* Task item: Check every line of the data for the string "FulfillmentUpdateResponseSpecification" and copy the ones that have it.

* Material for this task:
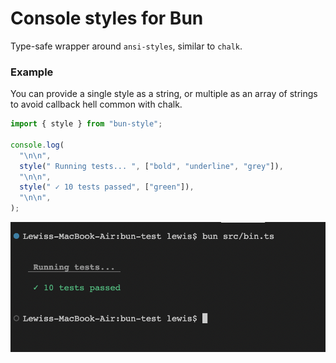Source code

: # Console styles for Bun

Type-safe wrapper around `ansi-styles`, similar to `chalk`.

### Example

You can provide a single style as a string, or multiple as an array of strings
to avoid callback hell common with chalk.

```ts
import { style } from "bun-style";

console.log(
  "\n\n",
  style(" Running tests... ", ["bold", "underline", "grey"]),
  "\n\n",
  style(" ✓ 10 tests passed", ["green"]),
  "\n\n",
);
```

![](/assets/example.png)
--
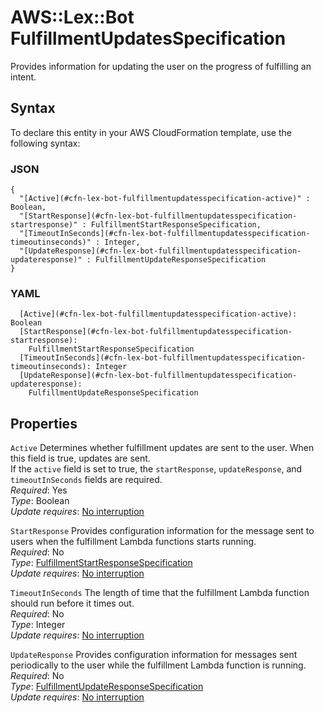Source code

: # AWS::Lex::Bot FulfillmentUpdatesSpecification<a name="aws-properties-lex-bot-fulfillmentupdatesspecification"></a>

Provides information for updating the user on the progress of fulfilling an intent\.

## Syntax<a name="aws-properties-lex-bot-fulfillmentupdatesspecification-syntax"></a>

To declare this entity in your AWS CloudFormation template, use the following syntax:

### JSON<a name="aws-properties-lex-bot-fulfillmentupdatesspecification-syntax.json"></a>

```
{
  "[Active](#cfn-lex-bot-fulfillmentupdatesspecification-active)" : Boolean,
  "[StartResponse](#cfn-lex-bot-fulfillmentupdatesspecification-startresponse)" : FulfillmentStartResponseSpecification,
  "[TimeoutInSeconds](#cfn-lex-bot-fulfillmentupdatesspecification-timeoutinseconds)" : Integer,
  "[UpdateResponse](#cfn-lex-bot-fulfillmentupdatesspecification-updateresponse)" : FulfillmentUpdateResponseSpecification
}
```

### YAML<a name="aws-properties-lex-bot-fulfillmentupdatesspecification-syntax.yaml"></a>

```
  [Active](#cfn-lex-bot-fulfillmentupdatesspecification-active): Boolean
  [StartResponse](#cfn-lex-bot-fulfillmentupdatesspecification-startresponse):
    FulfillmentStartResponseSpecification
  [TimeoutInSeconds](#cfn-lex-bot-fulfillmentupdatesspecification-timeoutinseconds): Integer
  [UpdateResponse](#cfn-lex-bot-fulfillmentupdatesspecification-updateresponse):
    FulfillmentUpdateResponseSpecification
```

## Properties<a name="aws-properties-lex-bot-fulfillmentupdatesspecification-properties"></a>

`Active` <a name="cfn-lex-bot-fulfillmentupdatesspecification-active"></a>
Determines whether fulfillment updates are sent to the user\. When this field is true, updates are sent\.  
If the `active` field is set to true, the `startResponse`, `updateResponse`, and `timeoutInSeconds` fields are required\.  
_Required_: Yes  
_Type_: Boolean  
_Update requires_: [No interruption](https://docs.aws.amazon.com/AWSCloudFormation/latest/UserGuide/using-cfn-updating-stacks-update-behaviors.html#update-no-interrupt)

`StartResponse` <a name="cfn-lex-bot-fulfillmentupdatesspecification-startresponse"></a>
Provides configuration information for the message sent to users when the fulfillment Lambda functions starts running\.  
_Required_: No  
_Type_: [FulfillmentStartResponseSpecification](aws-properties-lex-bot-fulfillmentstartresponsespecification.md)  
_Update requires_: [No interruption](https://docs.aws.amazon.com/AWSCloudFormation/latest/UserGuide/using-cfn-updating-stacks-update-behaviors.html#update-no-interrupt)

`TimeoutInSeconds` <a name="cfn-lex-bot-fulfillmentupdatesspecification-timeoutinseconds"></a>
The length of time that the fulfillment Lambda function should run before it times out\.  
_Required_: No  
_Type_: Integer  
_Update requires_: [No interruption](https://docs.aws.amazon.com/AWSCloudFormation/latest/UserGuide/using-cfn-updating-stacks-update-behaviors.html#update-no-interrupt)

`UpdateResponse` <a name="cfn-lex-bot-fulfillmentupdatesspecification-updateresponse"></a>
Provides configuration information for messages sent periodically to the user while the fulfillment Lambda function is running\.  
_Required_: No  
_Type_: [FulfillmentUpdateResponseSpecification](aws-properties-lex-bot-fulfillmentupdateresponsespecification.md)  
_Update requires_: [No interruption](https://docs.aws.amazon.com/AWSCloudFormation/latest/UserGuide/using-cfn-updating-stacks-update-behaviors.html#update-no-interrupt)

* Completed exercise:
  "[UpdateResponse](#cfn-lex-bot-fulfillmentupdatesspecification-updateresponse)" : FulfillmentUpdateResponseSpecification
    FulfillmentUpdateResponseSpecification
_Type_: [FulfillmentUpdateResponseSpecification](aws-properties-lex-bot-fulfillmentupdateresponsespecification.md)  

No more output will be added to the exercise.